US competition can teach Cambridge a thing or two about growth

Unlock the Editor’s Digest for free

The writer is pro-vice-chancellor for innovation at the University of Cambridge

The Oxford-Cambridge Arc growth corridor, which will unlock over £78bn for the UK economy by 2035, is becoming something of an anchor project for this growth-focused government. While the ambitions are very encouraging, the real challenge lies in translating fine words into delivery.

Chancellor Rachel Reeves is right to highlight Cambridge as the science superpower of Europe and to single out how it has the potential to lead the growth charge. However, the government needs to do more if this advantage is to be turned into tangible results.

The truth is that while the opportunity is vast, so too is the global competition. A recent trip to the campuses of Harvard, MIT and the innovation district of Kendall Square in the other Cambridge — in Massachusetts — underlined for me what Britain needs to do if it is not to be left behind in the international innovation race.

Over the past decade, Cambridge MA has put in place innovation hubs which have transformed the city’s capability to start and grow new businesses. This didn’t happen by accident. Strategic investments in infrastructure have created an ecosystem where academia translates rapidly into high-growth start-ups. The hubs then help find space to scale up from sites all over the country and have benefits beyond their immediate region.

The Engine at MIT, for example, offers 200,000 square feet of lab space, almost $1bn of investment capital, and targeted support to help “tough technology” start-ups scale.

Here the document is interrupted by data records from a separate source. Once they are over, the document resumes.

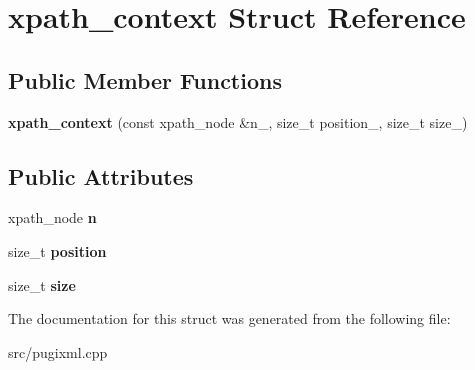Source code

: \hypertarget{structxpath__context}{}\section{xpath\+\_\+context Struct Reference}
\label{structxpath__context}
\subsection*{Public Member Functions}
\begin{DoxyCompactItemize}
\item 
\mbox{\label{structxpath__context_ab5d7a8d5a14ef695b93e15cfb0e20386}} 
{\bfseries xpath\+\_\+context} (const xpath\+\_\+node \&n\+\_\+, size\+\_\+t position\+\_\+, size\+\_\+t size\+\_\+)
\end{DoxyCompactItemize}
\subsection*{Public Attributes}
\begin{DoxyCompactItemize}
\item 
\mbox{\label{structxpath__context_ace8fbb8121820bc5054605c166101273}} 
xpath\+\_\+node {\bfseries n}
\item 
\mbox{\label{structxpath__context_add1fc9bd16b21d3a8d7a4bd63c60af07}} 
size\+\_\+t {\bfseries position}
\item 
\mbox{\label{structxpath__context_a976ffb0eff84a7779c97e589c1785d1c}} 
size\+\_\+t {\bfseries size}
\end{DoxyCompactItemize}


The documentation for this struct was generated from the following file\+:\begin{DoxyCompactItemize}
\item 
src/pugixml.\+cpp\end{DoxyCompactItemize}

Greentown Labs and LabCentral are similar hubs, bringing together start-ups, investors, corporate partners, and talent in one high-density space.

LabCentral alone secured a remarkable 21 per cent of the total Series A funding in US biopharma last year. No UK university or accelerator currently offers this level of integration or scale.

Competition is global. The US, with its aggressive funding and risk-tolerant venture investors, has set the standard but others are following suit. France’s Station F, attracting $1bn in VC investment annually, shows the model can work in Europe too.

The lessons from other global cities are self-evident: deliberate action fuels success. Also self-evident is the role of world class universities. In Massachusetts, Harvard and MIT universities provide the talent, the research engine and the long-term mission of the district.

Frequent convening of entrepreneurs, accelerators and talent is also vital. So is physical co-location of research, capital and industry.

Boston’s transformation was made possible with more than $1.6bn in state government investment over 15 years with the goal to make it the number one life sciences ecosystem in the world. While we might not be able to match investment at that scale, the UK must make a clear, sustained commitment to innovation infrastructure to compete.

Cambridge has all the ingredients to lead: the world’s highest concentration of patents and academic entrepreneurs per capita, and an unparalleled record in converting innovation into economic growth. It is also organised and ready to move at pace. What’s missing is a central hub that will connect and scale our innovation ecosystem.

The recent announcement by Reeves backing the Oxford-Cambridge Arc corridor and an innovation hub in Cambridge could be a game-changer, if it is backed up with the type of funding and long-term alignment of government, industry and universities I saw in Boston. The UK’s public finances may be under pressure, but the returns on targeted investment in innovation far outweigh the costs.

This is not just about infrastructure, it’s about ensuring the UK remains a competitive force in the global economy. If we fail to act, we risk being left behind.